Microsoft is also releasing a new version of its traditional desktop Office for Windows next week, called Office 2010. But in my view, the online edition is the most interesting new development for consumers in this round of updates. It's part of the broader trend toward cloud computing—doing tasks online rather than with desktop programs. And it's meant to help the software giant compete with rival online office suites from competitors like Google and Zoho.

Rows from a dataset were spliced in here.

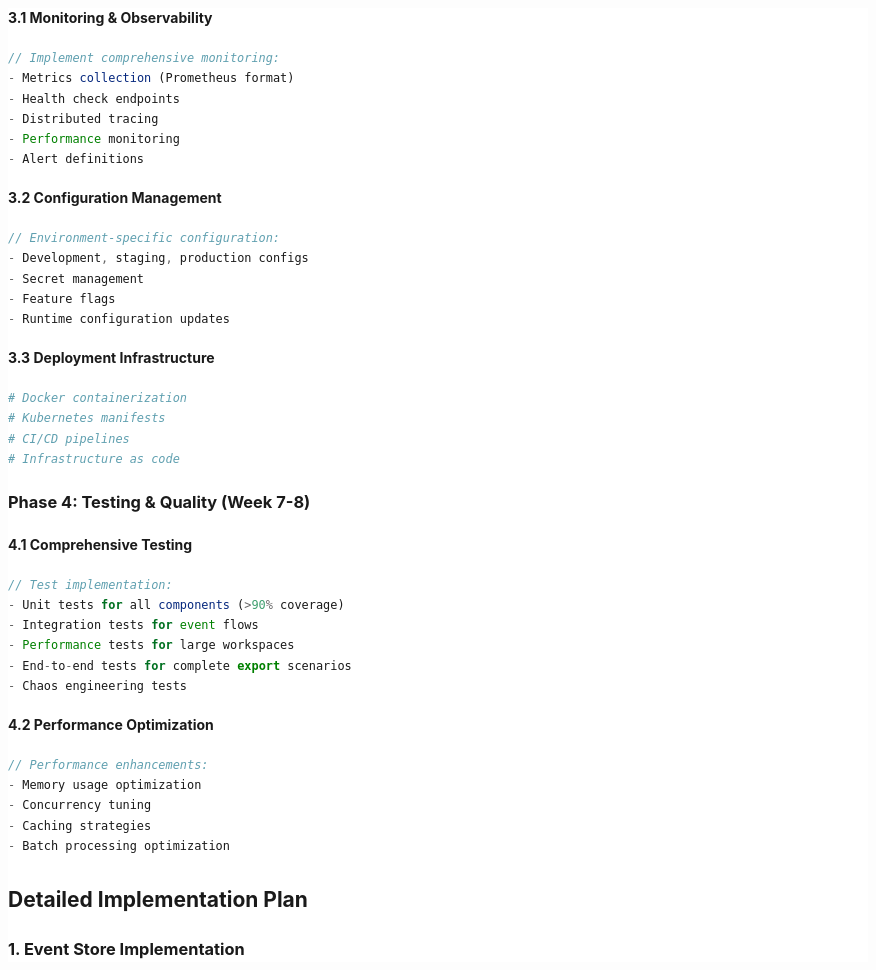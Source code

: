 #### 3.1 Monitoring & Observability
```typescript
// Implement comprehensive monitoring:
- Metrics collection (Prometheus format)
- Health check endpoints
- Distributed tracing
- Performance monitoring
- Alert definitions
```

#### 3.2 Configuration Management
```typescript
// Environment-specific configuration:
- Development, staging, production configs
- Secret management
- Feature flags
- Runtime configuration updates
```

#### 3.3 Deployment Infrastructure
```dockerfile
# Docker containerization
# Kubernetes manifests
# CI/CD pipelines
# Infrastructure as code
```

### Phase 4: Testing & Quality (Week 7-8)

#### 4.1 Comprehensive Testing
```typescript
// Test implementation:
- Unit tests for all components (>90% coverage)
- Integration tests for event flows
- Performance tests for large workspaces
- End-to-end tests for complete export scenarios
- Chaos engineering tests
```

#### 4.2 Performance Optimization
```typescript
// Performance enhancements:
- Memory usage optimization
- Concurrency tuning
- Caching strategies
- Batch processing optimization
```

## Detailed Implementation Plan

### 1. Event Store Implementation
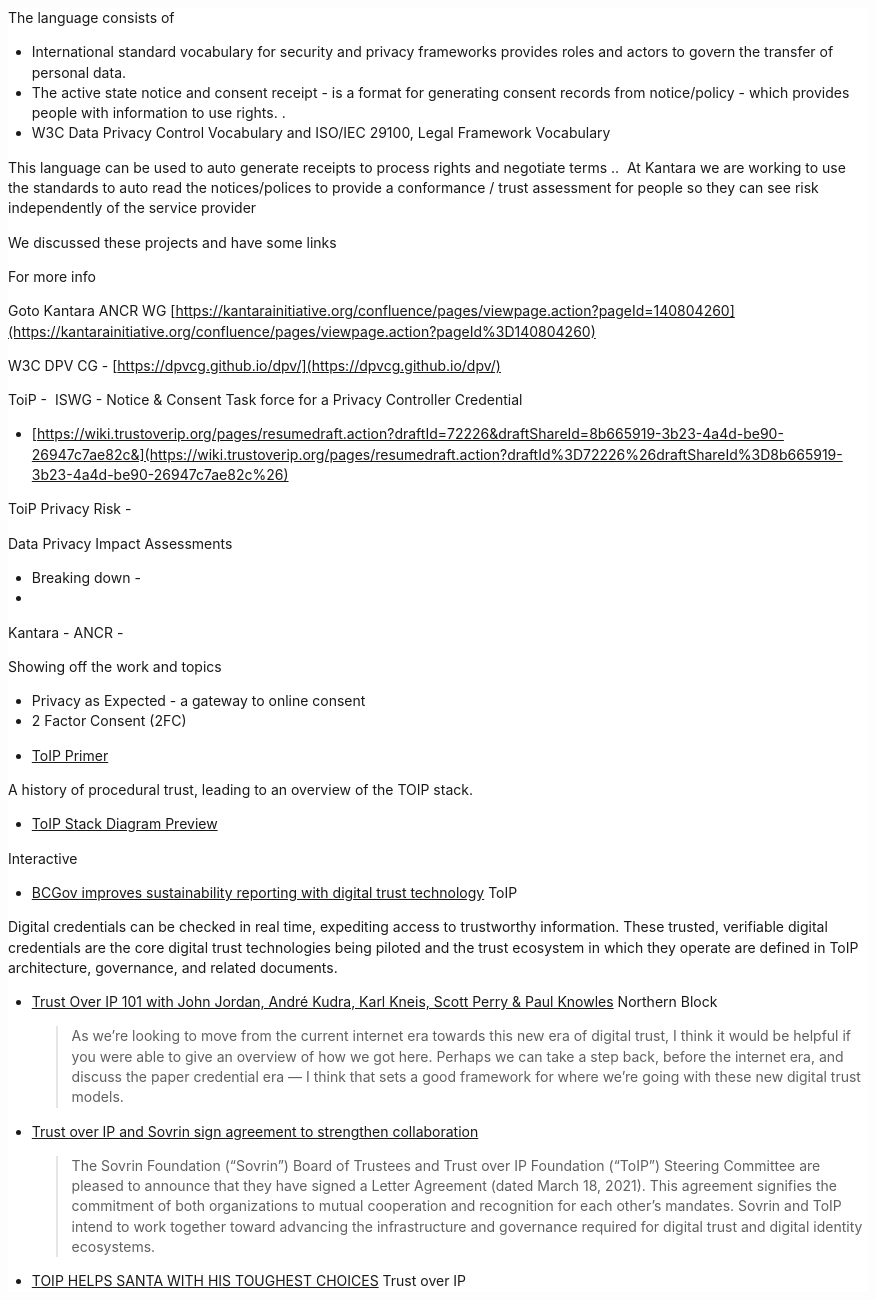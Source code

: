 The language consists of

- International standard vocabulary for security and privacy frameworks provides roles and actors to govern the transfer of personal data.
- The active state notice and consent receipt - is a format for generating consent records from notice/policy - which provides people with information to use rights. .
- W3C Data Privacy Control Vocabulary and ISO/IEC 29100, Legal Framework Vocabulary

This language can be used to auto generate receipts to process rights and negotiate terms ..  At Kantara we are working to use the standards to auto read the notices/polices to provide a conformance / trust assessment for people so they can see risk independently of the service provider

We discussed these projects and have some links

For more info

Goto Kantara ANCR WG [https://kantarainitiative.org/confluence/pages/viewpage.action?pageId=140804260](https://kantarainitiative.org/confluence/pages/viewpage.action?pageId%3D140804260)

W3C DPV CG - [https://dpvcg.github.io/dpv/](https://dpvcg.github.io/dpv/)

ToiP -  ISWG - Notice & Consent Task force for a Privacy Controller Credential

* [https://wiki.trustoverip.org/pages/resumedraft.action?draftId=72226&draftShareId=8b665919-3b23-4a4d-be90-26947c7ae82c&](https://wiki.trustoverip.org/pages/resumedraft.action?draftId%3D72226%26draftShareId%3D8b665919-3b23-4a4d-be90-26947c7ae82c%26)

ToiP Privacy Risk -

Data Privacy Impact Assessments

- Breaking down -
- 

Kantara - ANCR -

Showing off the work and topics

- Privacy as Expected - a gateway to online consent
- 2 Factor Consent (2FC)


* [ToIP Primer](https://trustoverip.org/wp-content/uploads/sites/98/2020/05/toip_050520_primer.pdf)

A history of procedural trust, leading to an overview of the TOIP stack.

* [ToIP Stack Diagram Preview](http://elanica.com/sandbox/)

Interactive
* [BCGov improves sustainability reporting with digital trust technology](https://trustoverip.org/blog/2022/08/29/toip-steering-committee-member-the-government-of-british-columbia-improves-sustainability-reporting-with-digital-trust-technology/) ToIP

Digital credentials can be checked in real time, expediting access to trustworthy information. These trusted, verifiable digital credentials are the core digital trust technologies being piloted and the trust ecosystem in which they operate are defined in ToIP architecture, governance, and related documents.

* [Trust Over IP 101 with John Jordan, André Kudra, Karl Kneis, Scott Perry & Paul Knowles](https://northernblock.io/toip-101/) Northern Block
  > As we’re looking to move from the current internet era towards this new era of digital trust, I think it would be helpful if you were able to give an overview of how we got here. Perhaps we can take a step back, before the internet era, and discuss the paper credential era — I think that sets a good framework for where we’re going with these new digital trust models.
* [Trust over IP and Sovrin sign agreement to strengthen collaboration](https://trustoverip.org/news/2021/05/10/trust-over-ip-and-sovrin-sign-agreement-to-strengthen-collaboration/)
  > The Sovrin Foundation (“Sovrin”) Board of Trustees and Trust over IP Foundation (“ToIP”) Steering Committee are pleased to announce that they have signed a Letter Agreement (dated March 18, 2021). This agreement signifies the commitment of both organizations to mutual cooperation and recognition for each other’s mandates. Sovrin and ToIP intend to work together toward advancing the infrastructure and governance required for digital trust and digital identity ecosystems.
* [TOIP HELPS SANTA WITH HIS TOUGHEST CHOICES](https://trustoverip.org/news/2021/12/15/toip-helps-santa-with-his-toughest-choices/) Trust over IP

I've been testing Office Web Apps on both Windows and Mac computers, and in all four major browsers, and I like it. It has some downsides and is still a work in progress. It lacks many of the more sophisticated features of the local, desktop version of Office. In fact, Microsoft—apparently trying to protect its profitable desktop suite—refers to Office Web Apps as a "companion" to desktop Office, for "light" work.

But these are capable, if simpler, programs that look and feel like their desktop counterparts and they will likely meet the needs of many consumers who produce basic documents, even if they don't own desktop Office. Also, the new Web Apps are connected to a generous 25 gigabytes of free online storage for your documents, via a companion Microsoft online storage system called SkyDrive.

Another big benefit: Microsoft boasts its Office Web Apps produce documents that use the same file formats as the desktop programs and thus, look fully accurate when opened in desktop Office. The company calls this "fidelity." In my tests, this claim held true, at least on my Windows PC. (A revised version of Microsoft Office for the Mac, tuned to work with Web Apps, is in the works.)

The new version of the desktop Office suite also has many new features, but a lot of these are for power users or corporate users, and, overall, it isn't nearly as big a change as its predecessor, Office 2007. Among the new desktop features consumers will notice and use are the extension of the consolidated top tool bar called the "Ribbon," introduced in the 2007 version in most Office programs, to Outlook; a new unified view for printing, sharing and previewing documents, called "Backstage"; and richer graphics. You can also now customize the Ribbon.

In my tests of the streamlined Office Web Apps, I was able to use a variety of fonts and styles, insert and resize photos, and create tables. And I was able to view my documents, though not edit them, on an iPhone and iPad. This also works with other mobile devices.

One glitch I ran into in the Word Web App was that, if you use a tab to start a paragraph, it changes the left margin of each subsequent line. Microsoft says this is a bug and it is working to fix it.

Another downside for some users may be that the Web Apps only directly open documents from, and save them to, your online SkyDrive storage, not your hard disk. So you have to upload files from your hard disk to SkyDrive to edit them in the Web Apps. And, like most cloud-based programs, they can only be used when you're online.

There are numerous things you may be used to doing in desktop Office that can't be done in the online version. For instance, you can't drag photos by the corners to resize them, embed videos, create slide transitions or add new spreadsheet charts.

You can, with one click, open a Web version of your document in the full desktop program, to take advantage of richer editing. However, this only works with certain combinations of browsers and desktop Office versions.

Two of the Web apps, Excel and OneNote, allow multiple users to log on and work on the same document together. The others don't yet. In fact, in my tests, I couldn't open a Word document locally until I had closed it online, and vice versa. Microsoft says it is working on expanding simultaneous use to all the apps.

Office Web Apps are a good start for Microsoft at bringing its productivity expertise to the Web, and may be all many consumers need for creating simple documents.